━━━ Data for this task ━━━

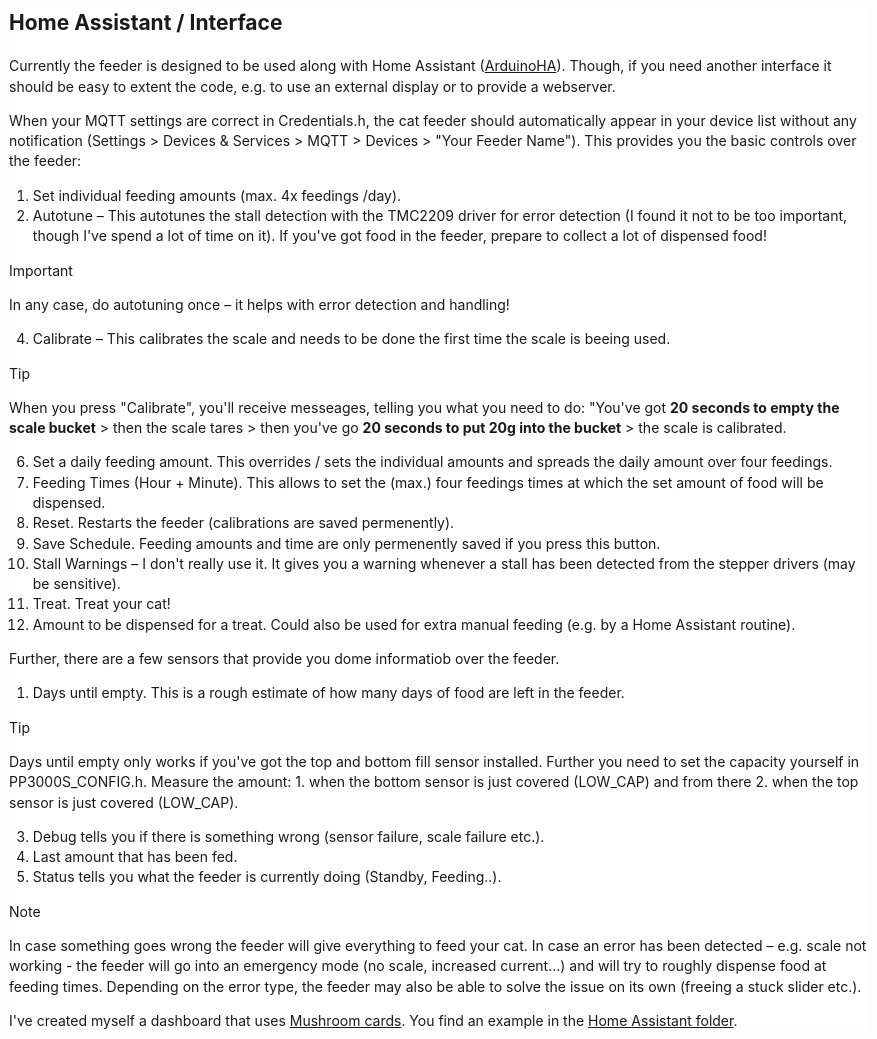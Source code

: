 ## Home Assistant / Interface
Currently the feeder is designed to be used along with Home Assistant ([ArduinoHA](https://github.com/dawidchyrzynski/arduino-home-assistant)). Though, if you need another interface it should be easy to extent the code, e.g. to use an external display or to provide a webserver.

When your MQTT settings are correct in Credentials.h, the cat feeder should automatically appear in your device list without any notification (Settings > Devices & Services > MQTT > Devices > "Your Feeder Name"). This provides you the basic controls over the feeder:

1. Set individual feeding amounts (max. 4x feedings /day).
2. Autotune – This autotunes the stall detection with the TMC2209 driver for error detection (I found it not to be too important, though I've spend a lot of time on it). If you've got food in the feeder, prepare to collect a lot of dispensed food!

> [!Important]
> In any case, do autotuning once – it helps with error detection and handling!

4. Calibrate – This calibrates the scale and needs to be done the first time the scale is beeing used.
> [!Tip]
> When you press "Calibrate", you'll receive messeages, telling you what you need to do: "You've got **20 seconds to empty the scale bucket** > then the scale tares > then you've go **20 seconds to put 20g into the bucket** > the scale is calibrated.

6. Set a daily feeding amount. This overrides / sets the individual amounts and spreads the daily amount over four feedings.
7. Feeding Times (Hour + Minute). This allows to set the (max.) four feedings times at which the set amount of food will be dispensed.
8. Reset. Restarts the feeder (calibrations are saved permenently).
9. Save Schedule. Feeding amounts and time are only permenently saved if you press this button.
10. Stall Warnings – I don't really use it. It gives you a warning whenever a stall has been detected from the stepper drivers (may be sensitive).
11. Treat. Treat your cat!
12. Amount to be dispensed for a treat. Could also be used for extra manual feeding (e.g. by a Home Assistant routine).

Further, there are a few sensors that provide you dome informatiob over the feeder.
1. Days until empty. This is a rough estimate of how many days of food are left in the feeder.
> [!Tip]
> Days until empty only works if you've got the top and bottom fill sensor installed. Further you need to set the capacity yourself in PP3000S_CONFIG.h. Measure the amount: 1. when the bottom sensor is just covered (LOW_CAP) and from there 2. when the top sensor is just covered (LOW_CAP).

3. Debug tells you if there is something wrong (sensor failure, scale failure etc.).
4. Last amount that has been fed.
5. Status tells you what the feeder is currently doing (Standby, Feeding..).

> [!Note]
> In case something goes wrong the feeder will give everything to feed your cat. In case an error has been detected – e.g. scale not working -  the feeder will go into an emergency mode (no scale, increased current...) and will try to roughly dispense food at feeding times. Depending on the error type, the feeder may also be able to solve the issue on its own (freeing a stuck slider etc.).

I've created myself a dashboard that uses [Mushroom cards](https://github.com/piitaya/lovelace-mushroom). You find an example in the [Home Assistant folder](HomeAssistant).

━━━
━━━ Data for this task ━━━

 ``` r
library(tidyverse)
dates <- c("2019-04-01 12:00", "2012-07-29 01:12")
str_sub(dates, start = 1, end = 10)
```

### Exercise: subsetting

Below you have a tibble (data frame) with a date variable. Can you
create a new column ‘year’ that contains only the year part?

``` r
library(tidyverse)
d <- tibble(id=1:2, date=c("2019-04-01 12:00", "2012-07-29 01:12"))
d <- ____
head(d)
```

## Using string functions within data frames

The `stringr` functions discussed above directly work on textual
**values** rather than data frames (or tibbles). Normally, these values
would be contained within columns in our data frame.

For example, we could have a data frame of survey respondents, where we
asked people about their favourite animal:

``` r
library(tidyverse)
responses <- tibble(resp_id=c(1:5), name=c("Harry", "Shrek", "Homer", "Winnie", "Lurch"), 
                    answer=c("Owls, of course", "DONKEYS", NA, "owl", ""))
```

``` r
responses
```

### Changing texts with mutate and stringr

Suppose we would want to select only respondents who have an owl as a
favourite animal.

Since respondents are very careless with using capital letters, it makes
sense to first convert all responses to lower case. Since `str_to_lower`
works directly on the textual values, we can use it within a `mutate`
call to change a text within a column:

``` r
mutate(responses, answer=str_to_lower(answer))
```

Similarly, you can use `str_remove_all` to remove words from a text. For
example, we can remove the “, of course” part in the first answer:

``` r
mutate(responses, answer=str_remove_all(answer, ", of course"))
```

━━━

• **The task**
Say how many lines in the listing above include the word "dates". Nothing but the number is needed.

• **Result of this task**
2